Bible study was good last night.
We continued our "The Real Jesus" study.
In case you missed it here's what we talked about:
John Testifies About JesusThere's this part of the book of John that says:
The next day John saw Jesus coming toward him and said, "Look, the Lamb of God, who takes away the sin of the world! This is the one I meant when I said, 'A man who comes after me has surpassed me because he was before me.' I myself did not know him, but the reason I came baptizing with water was that he might be revealed to Israel."
Then John gave this testimony: "I saw the Spirit come down from heaven as a dove and remain on him. I would not have known him, except that the one who sent me to baptize with water told me, 'The man on whom you see the Spirit come down and remain is he who will baptize with the Holy Spirit.' I have seen and I testify that this is the Son of God." - John 1:19-34
After Jesus was baptized by John, He went off by himself into wilderness to fast and pray for forty days.
When he returned from his time of prayer and fasting, He ran into John.
John, who had been telling people to "repent for the Kingdom of Heaven is coming", makes a very serious claim about Jesus.
John calls Jesus the "Lamb of God" who "takes away the sin of the world".
This is incredibly important for two reasons.
First, it connects the Old Testament and the New Testament in Jesus.
The idea of a lamb taking away people sins was very familiar to the Jewish people John was talking to.
Every year at Passover, Jewish people would kill the Paschal Lamb, or passover lamb. Before killing the lamb, they would place their hands on it and, by doing so, transfer their sins to the lamb. Then, they would kill and eat the lamb and sprinkle it's blood around the temple.
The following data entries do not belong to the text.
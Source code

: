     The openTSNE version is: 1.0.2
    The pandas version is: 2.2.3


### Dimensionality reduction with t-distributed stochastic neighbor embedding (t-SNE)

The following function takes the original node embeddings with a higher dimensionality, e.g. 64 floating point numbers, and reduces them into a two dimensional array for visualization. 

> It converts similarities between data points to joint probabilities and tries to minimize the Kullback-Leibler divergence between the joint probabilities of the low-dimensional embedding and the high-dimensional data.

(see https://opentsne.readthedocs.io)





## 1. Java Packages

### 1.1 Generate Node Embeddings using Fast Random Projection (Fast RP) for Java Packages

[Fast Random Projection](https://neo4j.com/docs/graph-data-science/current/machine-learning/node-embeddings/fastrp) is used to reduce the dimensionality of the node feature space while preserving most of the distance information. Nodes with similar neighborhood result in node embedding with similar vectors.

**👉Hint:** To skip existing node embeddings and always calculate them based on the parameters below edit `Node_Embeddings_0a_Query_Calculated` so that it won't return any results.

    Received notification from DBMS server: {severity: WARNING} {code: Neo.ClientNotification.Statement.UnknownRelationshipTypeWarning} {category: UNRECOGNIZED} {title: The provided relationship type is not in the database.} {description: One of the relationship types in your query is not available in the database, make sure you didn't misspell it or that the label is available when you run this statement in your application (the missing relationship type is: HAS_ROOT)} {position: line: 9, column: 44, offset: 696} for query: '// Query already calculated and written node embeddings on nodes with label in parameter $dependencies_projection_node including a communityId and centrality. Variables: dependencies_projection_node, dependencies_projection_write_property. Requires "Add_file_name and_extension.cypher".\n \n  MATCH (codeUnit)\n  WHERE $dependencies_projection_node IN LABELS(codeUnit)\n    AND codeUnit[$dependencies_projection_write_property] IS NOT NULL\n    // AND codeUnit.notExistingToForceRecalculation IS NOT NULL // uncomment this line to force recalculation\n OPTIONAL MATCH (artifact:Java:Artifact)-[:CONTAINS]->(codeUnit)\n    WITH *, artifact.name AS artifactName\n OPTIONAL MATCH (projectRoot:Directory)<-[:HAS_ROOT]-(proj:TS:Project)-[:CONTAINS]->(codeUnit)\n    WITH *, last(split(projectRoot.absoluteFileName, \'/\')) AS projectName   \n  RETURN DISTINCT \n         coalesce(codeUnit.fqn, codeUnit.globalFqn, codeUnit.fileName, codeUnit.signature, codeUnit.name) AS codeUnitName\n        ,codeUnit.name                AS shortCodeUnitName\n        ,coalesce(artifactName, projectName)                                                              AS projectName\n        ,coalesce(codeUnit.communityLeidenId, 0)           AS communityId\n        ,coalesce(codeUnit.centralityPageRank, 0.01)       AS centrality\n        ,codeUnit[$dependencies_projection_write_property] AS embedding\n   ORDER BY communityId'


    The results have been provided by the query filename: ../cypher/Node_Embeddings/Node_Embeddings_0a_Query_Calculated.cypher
They did this ritual to be cleansed from their sins.
John is calling the Jesus the Paschal Lamb.
All of the lambs that the Jews sacrificed for generations we're only to point the way to the true "Lamb of God" who would take away the sins of the whole world.
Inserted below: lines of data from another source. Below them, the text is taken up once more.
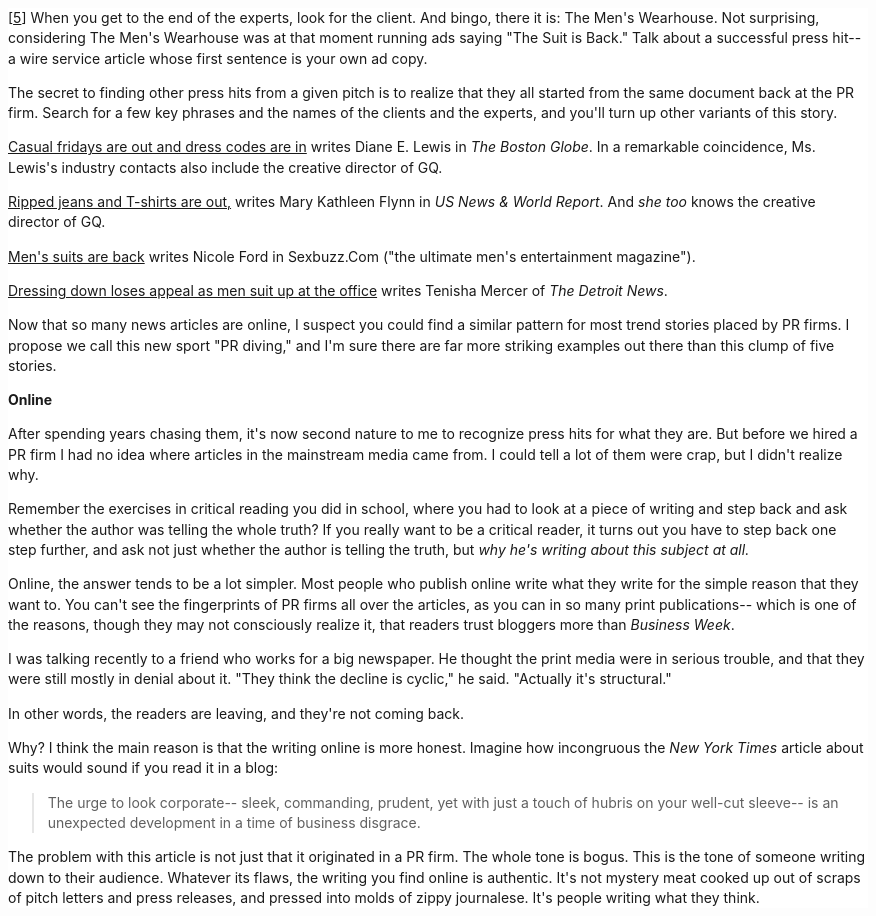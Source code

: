 [[5](https://www.paulgraham.com/submarine.html#f5n)] When you get to the end of the experts, look for the client. And bingo, there it is: The Men's Wearhouse.
Not surprising, considering The Men's Wearhouse was at that moment running ads saying "The Suit is Back." Talk about a successful press hit-- a wire service article whose first sentence is your own ad copy.

The secret to finding other press hits from a given pitch is to realize that they all started from the same document back at the PR firm. Search for a few key phrases and the names of the clients and the experts, and you'll turn up other variants of this story.

[Casual fridays are out and dress codes are in](http://bostonworks.boston.com/globe/articles/091904_suit.html) writes Diane E. Lewis in _The Boston Globe_. In a remarkable coincidence, Ms. Lewis's industry contacts also include the creative director of GQ.

[Ripped jeans and T-shirts are out,](http://www.usnews.com/usnews/biztech/articles/041108/8eedress.htm) writes Mary Kathleen Flynn in _US News & World Report_. And _she too_ knows the creative director of GQ.

[Men's suits are back](http://www.sexbuzz.com/style/9,0004,00.shtml) writes Nicole Ford in Sexbuzz.Com ("the ultimate men's entertainment magazine").

[Dressing down loses appeal as men suit up at the office](http://www.detnews.com/2004/careers/0405/28/b01-149207.htm) writes Tenisha Mercer of _The Detroit News_.

Now that so many news articles are online, I suspect you could find a similar pattern for most trend stories placed by PR firms. I propose we call this new sport "PR diving," and I'm sure there are far more striking examples out there than this clump of five stories.

**Online**

After spending years chasing them, it's now second nature to me to recognize press hits for what they are. But before we hired a PR firm I had no idea where articles in the mainstream media came from. I could tell a lot of them were crap, but I didn't realize why.

Remember the exercises in critical reading you did in school, where you had to look at a piece of writing and step back and ask whether the author was telling the whole truth? If you really want to be a critical reader, it turns out you have to step back one step further, and ask not just whether the author is telling the truth, but _why he's writing about this subject at all._

Online, the answer tends to be a lot simpler. Most people who publish online write what they write for the simple reason that they want to. You can't see the fingerprints of PR firms all over the articles, as you can in so many print publications-- which is one of the reasons, though they may not consciously realize it, that readers trust bloggers more than _Business Week_.

I was talking recently to a friend who works for a big newspaper. He thought the print media were in serious trouble, and that they were still mostly in denial about it. "They think the decline is cyclic," he said. "Actually it's structural."

In other words, the readers are leaving, and they're not coming back.

Why? I think the main reason is that the writing online is more honest. Imagine how incongruous the _New York Times_ article about suits would sound if you read it in a blog:

> The urge to look corporate-- sleek, commanding, prudent, yet with just a touch of hubris on your well-cut sleeve-- is an unexpected development in a time of business disgrace.

 The problem with this article is not just that it originated in a PR firm. The whole tone is bogus. This is the tone of someone writing down to their audience.
Whatever its flaws, the writing you find online is authentic. It's not mystery meat cooked up out of scraps of pitch letters and press releases, and pressed into molds of zippy journalese. It's people writing what they think.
Just as the Paschal Lamb's blood was sprinkled about the temple to cleanse the people from their sins so the Lamb of God's blood cleanses our sins.
The second reason that John's statements are important is that they mark a turning point in the story of Jesus of Nazareth.
Before John makes these statements we could possibly say that Jesus was "just a good guy". But, after Jesus doesn't dispute these audacious claims, he is either a lunatic, an evil man, or the Son of God.
C.S. Lewis said it very well:
A man who was merely a man and said the sort of things Jesus said would not be a great moral teacher. He would either be a lunatic -- on the level with the man who says he is a poached egg -- or else he would be the Devil of Hell. You must make your choice. Either this man was, and is, the Son of God: or else a madman or something worse. You can shut Him up for a fool, you can spit at Him and kill Him as a demon; or you can fall at His feet and call Him Lord and God. But let us not come with any patronizing nonsense about His being a great human teacher. He has not left that open to us. He did not intend to.
This chapter in the story of "The Real Jesus" is crucially important because it ties the Old and New Testaments together and because it marks the turning point in the life of Jesus from "normal man" to "extraordinary man".